Ia menilai putusan PTUN Kupang yang membatalkan Surat Keputusan Bupati Kupang Nomor 821.13/01/BKPSDM.KAB.KPG/2025 tertanggal 30 Desember 2025 tentang Pemberhentian dan Pengangkatan Dalam Jabatan Camat dan Lurah di Lingkungan Pemerintah Kabupaten Kupang harus menjadi bahan evaluasi serius.

Menurut Asten, putusan tersebut tidak boleh hanya dipandang sebagai persoalan hukum antara pemerintah daerah dengan pihak yang menggugat. Lebih dari itu, kata dia, putusan tersebut harus menjadi momentum untuk menguji profesionalitas serta kepatuhan pemerintah daerah terhadap prinsip pemerintahan yang baik.

“Putusan PTUN ini harus menjadi alarm bagi Pemerintah Kabupaten Kupang. Ketika sebuah keputusan kepala daerah dibatalkan oleh pengadilan, tentu ada persoalan yang harus dievaluasi. Jangan sampai kekuasaan digunakan tanpa memperhatikan aturan dan hak-hak aparatur negara,” tegasnya.

PERMASKKU juga mendesak 35 anggota DPRD Kabupaten Kupang menjalankan fungsi pengawasan secara serius terhadap jalannya pemerintahan daerah.

Asten menegaskan, DPRD memiliki mandat rakyat untuk melakukan pengawasan terhadap kebijakan eksekutif. Karena itu, DPRD dinilai tidak boleh bersikap pasif ketika terdapat kebijakan pemerintah daerah yang telah menjadi objek sengketa dan berujung pada putusan pengadilan.

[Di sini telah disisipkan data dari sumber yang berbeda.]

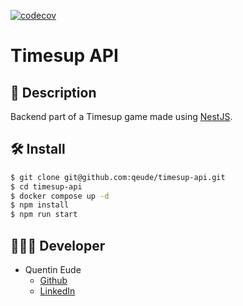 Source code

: [![codecov](https://codecov.io/gh/qeude/timesup-api/branch/main/graph/badge.svg?token=MAI03M8EDX)](https://codecov.io/gh/qeude/timesup-api)

# Timesup API

## 📖 Description

Backend part of a Timesup game made using [NestJS](http://nestjs.com).

## 🛠 Install

```bash
$ git clone git@github.com:qeude/timesup-api.git
$ cd timesup-api
$ docker compose up -d
$ npm install
$ npm run start
```

## 👨🏻‍💻 Developer

- Quentin Eude
  - [Github](https://github.com/qeude)
  - [LinkedIn](https://www.linkedin.com/in/quentineude/)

“Secara organisasi, kami meminta DPRD Kabupaten Kupang segera melakukan evaluasi terhadap Bupati Kupang. Ini penting agar persoalan serupa tidak kembali terjadi,” ujarnya.

Ia bahkan melontarkan kritik keras terhadap DPRD Kabupaten Kupang apabila tidak menggunakan fungsi pengawasannya.

“Kalau tidak ada evaluasi, teguran, maupun langkah pengawasan dari DPRD, lebih baik 35 anggota DPRD menjadi boneka Bupati Kupang saja. Sebab, untuk apa rakyat memberikan kewenangan besar kepada DPRD kalau tidak berani menegur ketika ada kebijakan pemerintah yang dinilai bermasalah?” sindir Asten.

PERMASKKU menegaskan kritik tersebut bukan semata-mata ditujukan untuk menjatuhkan pemerintah daerah, melainkan sebagai bentuk kontrol sosial dan pengawasan masyarakat terhadap penyelenggaraan pemerintahan.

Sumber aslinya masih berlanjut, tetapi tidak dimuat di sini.